Si se callan, se pueden morder la lengua y morir envenenados. No han resistido la tentación de intentar clavar una aguijón ante el cadáver yacente de José Saramago: el Vaticano pretende recordarnos que es escritor portugués era extremista, laico, ateo…
Conviene tomar nota para que cuando fallezca el sumo pontífice y la capilla ardiente esté bajo la cúpula de San Pedro recordemos los coqueteos que tuvo en vida con un montón de pederastas con los que la Iglesia Católica fue capaz de convivir sin problemas de conciencia.
El más preciado bien de la libertad es que permite la posibilidad de equivocarse; y los aciertos dependen de los tiempos y las personas que se atribuyen la autoridad de juzgarlos.
Las hogueras apagadas de media Europa están llenas de las cenizas de los ajusticiados por la “Santa Inquisición! que depuraba la fe con el fuego y arrancaba confesiones con horribles instrumentos de tortura: con esos antecedentes, la Iglesia Católica no tiene el pudor de guardar respetuoso silencio con un intelectual profundo que cometió el atrevimiento de disentir en la línea de tantos que fueron sacrificados en la hoguera.

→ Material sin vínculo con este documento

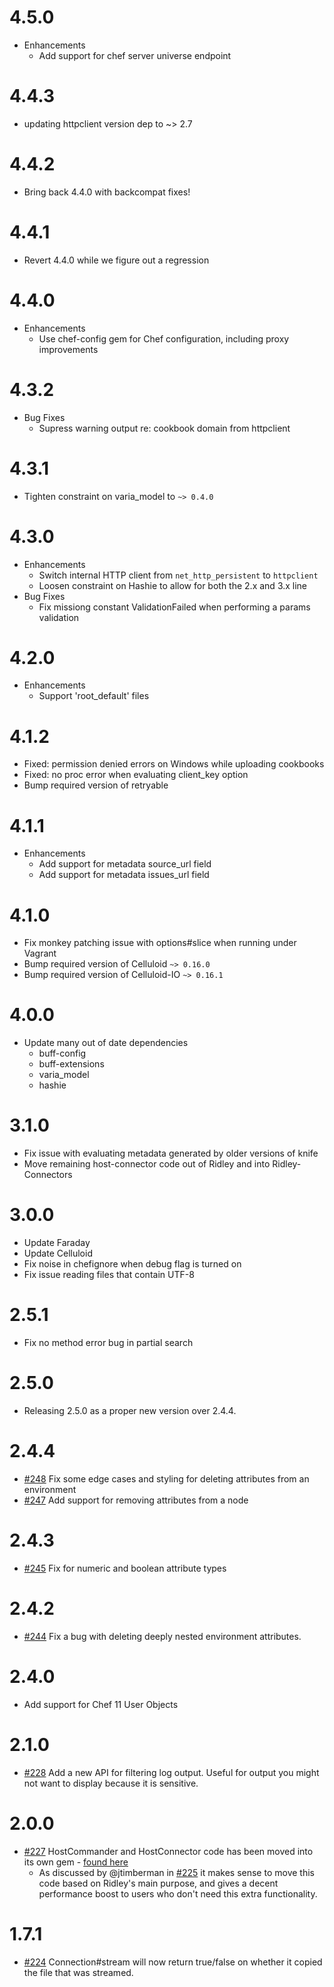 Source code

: # 4.5.0
* Enhancements
  * Add support for chef server universe endpoint

# 4.4.3
* updating httpclient version dep to ~> 2.7

# 4.4.2

* Bring back 4.4.0 with backcompat fixes!

# 4.4.1

* Revert 4.4.0 while we figure out a regression

# 4.4.0

* Enhancements
  * Use chef-config gem for Chef configuration, including proxy improvements

# 4.3.2

* Bug Fixes
  * Supress warning output re: cookbook domain from httpclient

# 4.3.1

* Tighten constraint on varia_model to `~> 0.4.0`

# 4.3.0

* Enhancements
  * Switch internal HTTP client from `net_http_persistent` to `httpclient`
  * Loosen constraint on Hashie to allow for both the 2.x and 3.x line
* Bug Fixes
  * Fix missiong constant ValidationFailed when performing a params validation

# 4.2.0

* Enhancements
  * Support 'root_default' files

# 4.1.2

* Fixed: permission denied errors on Windows while uploading cookbooks
* Fixed: no proc error when evaluating client_key option
* Bump required version of retryable

# 4.1.1

* Enhancements
  * Add support for metadata source_url field
  * Add support for metadata issues_url field

# 4.1.0

* Fix monkey patching issue with options#slice when running under Vagrant
* Bump required version of Celluloid `~> 0.16.0`
* Bump required version of Celluloid-IO `~> 0.16.1`

# 4.0.0

* Update many out of date dependencies
  * buff-config
  * buff-extensions
  * varia_model
  * hashie

# 3.1.0

* Fix issue with evaluating metadata generated by older versions of knife
* Move remaining host-connector code out of Ridley and into Ridley-Connectors

# 3.0.0

* Update Faraday
* Update Celluloid
* Fix noise in chefignore when debug flag is turned on
* Fix issue reading files that contain UTF-8

# 2.5.1

* Fix no method error bug in partial search

# 2.5.0

* Releasing 2.5.0 as a proper new version over 2.4.4.

# 2.4.4

* [#248](https://github.com/RiotGames/ridley/pull/248) Fix some edge cases and styling for deleting attributes from an environment
* [#247](https://github.com/RiotGames/ridley/pull/247) Add support for removing attributes from a node

# 2.4.3

* [#245](https://github.com/RiotGames/ridley/pull/245) Fix for numeric and boolean attribute types

# 2.4.2

* [#244](https://github.com/RiotGames/ridley/pull/244) Fix a bug with deleting deeply nested environment attributes.

# 2.4.0

* Add support for Chef 11 User Objects

# 2.1.0

* [#228](https://github.com/RiotGames/ridley/pull/228) Add a new API for filtering log output. Useful for output you might not want to display because it is sensitive.

# 2.0.0

* [#227](https://github.com/RiotGames/ridley/pull/227) HostCommander and HostConnector code has been moved into its own gem - [found here](https://github.com/RiotGames/ridley-connectors)
  * As discussed by @jtimberman in [#225](https://github.com/RiotGames/ridley/issues/225) it makes sense to move this code based on Ridley's main purpose, and gives a decent performance boost to users who don't need this extra functionality.

# 1.7.1

* [#224](https://github.com/RiotGames/ridley/pull/224) Connection#stream will now return true/false on whether it copied the file that was streamed.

José Saramago sufrió en vida mucho por decir lo que pensaba en voz alta; en Portugal le obligaron al exilio por la interpretación que hizo del evangelio y su aplicación practica en siglos de horrores cometidos en nombre de la fe.
La s Iglesias no se quedan del todo vacías sólo porque carie cumple sus preceptos. Pero lo hipocresía no llega al respeto del silencio cuando el maestro todavía no se ha sido incinerado. Quienes arremeten contra Saramago muerto lo hacen contra todos nosotros, los que todavía estamos de verdad vivos.